Türkiye’de Alevilik Öteki mi?
Halktv sayfasından alınan verilere dayanarak, SonTurkHaber.com duyuruda bulunuyor.
"Öteki" görse de cahil bizi
Karanlıklar da çökse üstümüze
Bir mum ışığı yeter bize
Gönül evimizde barışın sesi
Kardeşlik türküsü avazımızda…
Türkiye'de Alevilik, tarihsel süreçte ve günümüzde, çoğunlukla "öteki" olarak algılanmış ve bu algı ciddi sorunları beraberinde getirmiştir. Bu "ötekileştirme" durumu, Alevilerin inanç, kimlik ve yaşam biçimleri üzerinden yaşadıkları ayrımcılık, dışlanma ve asimilasyon politikalarıyla kendini göstermektedir.

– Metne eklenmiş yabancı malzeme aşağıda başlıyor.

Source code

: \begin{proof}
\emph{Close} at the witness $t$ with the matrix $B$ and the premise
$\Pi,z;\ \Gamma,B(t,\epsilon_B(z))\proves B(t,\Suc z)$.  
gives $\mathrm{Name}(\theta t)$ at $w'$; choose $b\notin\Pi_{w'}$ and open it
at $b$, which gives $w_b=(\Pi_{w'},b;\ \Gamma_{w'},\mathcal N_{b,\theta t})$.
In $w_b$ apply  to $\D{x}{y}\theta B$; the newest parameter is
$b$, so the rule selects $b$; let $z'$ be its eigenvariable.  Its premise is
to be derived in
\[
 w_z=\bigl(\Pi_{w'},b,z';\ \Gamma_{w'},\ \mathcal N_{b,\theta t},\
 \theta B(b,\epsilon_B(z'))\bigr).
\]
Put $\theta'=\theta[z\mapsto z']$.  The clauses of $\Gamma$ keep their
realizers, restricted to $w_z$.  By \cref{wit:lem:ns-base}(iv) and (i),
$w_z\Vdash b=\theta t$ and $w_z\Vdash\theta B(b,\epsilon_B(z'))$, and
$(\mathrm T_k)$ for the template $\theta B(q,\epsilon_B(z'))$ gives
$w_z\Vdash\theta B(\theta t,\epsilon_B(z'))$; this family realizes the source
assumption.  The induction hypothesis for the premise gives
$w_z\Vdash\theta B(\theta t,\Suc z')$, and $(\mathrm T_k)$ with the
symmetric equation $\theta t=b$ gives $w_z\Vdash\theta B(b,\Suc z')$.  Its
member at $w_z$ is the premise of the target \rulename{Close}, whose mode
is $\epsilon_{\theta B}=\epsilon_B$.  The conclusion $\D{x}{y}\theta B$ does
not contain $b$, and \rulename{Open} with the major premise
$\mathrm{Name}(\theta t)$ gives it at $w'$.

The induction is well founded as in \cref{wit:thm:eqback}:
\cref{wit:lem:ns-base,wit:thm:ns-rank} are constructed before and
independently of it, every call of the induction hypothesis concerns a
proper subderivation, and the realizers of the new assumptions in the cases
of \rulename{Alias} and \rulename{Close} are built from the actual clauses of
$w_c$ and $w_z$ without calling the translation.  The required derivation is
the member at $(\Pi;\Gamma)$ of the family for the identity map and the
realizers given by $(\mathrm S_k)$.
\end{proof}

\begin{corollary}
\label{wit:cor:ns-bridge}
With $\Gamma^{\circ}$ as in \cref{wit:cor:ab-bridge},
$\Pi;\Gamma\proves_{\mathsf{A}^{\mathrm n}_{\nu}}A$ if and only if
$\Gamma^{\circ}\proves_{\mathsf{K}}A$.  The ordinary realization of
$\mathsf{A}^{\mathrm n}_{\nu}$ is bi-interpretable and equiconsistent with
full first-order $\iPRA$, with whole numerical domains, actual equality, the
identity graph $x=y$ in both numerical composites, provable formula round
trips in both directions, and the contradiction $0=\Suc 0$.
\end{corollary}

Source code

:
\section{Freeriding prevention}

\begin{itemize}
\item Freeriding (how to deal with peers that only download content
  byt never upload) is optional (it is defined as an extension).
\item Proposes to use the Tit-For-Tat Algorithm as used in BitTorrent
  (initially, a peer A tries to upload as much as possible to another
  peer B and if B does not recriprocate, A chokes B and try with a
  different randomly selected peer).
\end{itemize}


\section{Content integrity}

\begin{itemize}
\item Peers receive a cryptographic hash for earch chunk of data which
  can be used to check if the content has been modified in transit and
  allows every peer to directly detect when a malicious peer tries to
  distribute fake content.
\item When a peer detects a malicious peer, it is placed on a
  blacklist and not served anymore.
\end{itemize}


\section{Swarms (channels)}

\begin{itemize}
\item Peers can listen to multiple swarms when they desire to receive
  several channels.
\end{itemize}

İşte bu ötekileştirilmenin temel nedenleri ve sonuçları:
Tarihsel Arka Plan ve Katliamlar
Aleviler, Selçuklu ve Osmanlı dönemlerinden Cumhuriyet'e uzanan süreçte, farklı inanç ve yaşam tarzları nedeniyle büyük baskılara, katliamlara ve dışlanmalara maruz kalmışlardır. Yavuz Sultan Selim dönemi gibi tarihin belli dönemleri "katliamlar dönemi" olarak anılırken, Cumhuriyet döneminde de birçok acı olaylar yaşanmıştır. Bu olaylarda Alevi kıyımı gerçekleşmiş, yaşanan vahşetler Alevilerin belleğinde derin izler bırakmış ve "ötekilik" algısını pekiştirmiştir.
İnançsal Farklılıklar
Türkiye'de Siyasal Sünni İslam, devletin resmi dini olarak kabul görmüş ve Diyanet İşleri Başkanlığı aracılığıyla bu anlayış pekiştirilmiştir. Bu durum Alevi toplumu açısından, ibadethanelerinin yasal statüsünün olmaması, inanç merkezlerinin devlet desteğinden mahrum bırakılması ve zorunlu din derslerinde Sünni İslam'ın dayatılması gibi önemli sorunlara neden olmaktadır. Alevi çocukları okullarda kendi inançlarına uygun olmayan bilgilerle karşılaşmakta ve okul arkadaşları veya öğretmenleri tarafından aşağılanmaya ve ayrımcılığa uğramaktadır.
Asimilasyon Politikaları
Devletin Alevilik ile ilgili politikalarından ve uygulamalarından anlaşıldığı üzere genellikle asimilasyon amacı taşımaktadır. Cemevlerinin Kültür Bakanlığı bünyesinde bir asimilasyon merkezi olarak kurulan Alevi Bektaşi Kültür ve Cemevi Başkanlığı’na bağlanması ve Dedeler’e maaş bağlanması gibi girişimler, Alevi toplumu tarafından "Aleviliğin devlet eliyle dönüştürülmeye ve devşirilmeye çalışılması" olarak algılanmakta, bu durum büyük tepkilere yol açmaktadır. Demokratik Alevi örgütleri, devletin "böl-parçala-yönet" politikasıyla Alevileri ayrıştırmaya çalıştığını ve kendi inançsal özerkliklerine müdahale ettiğini savunmaktadır.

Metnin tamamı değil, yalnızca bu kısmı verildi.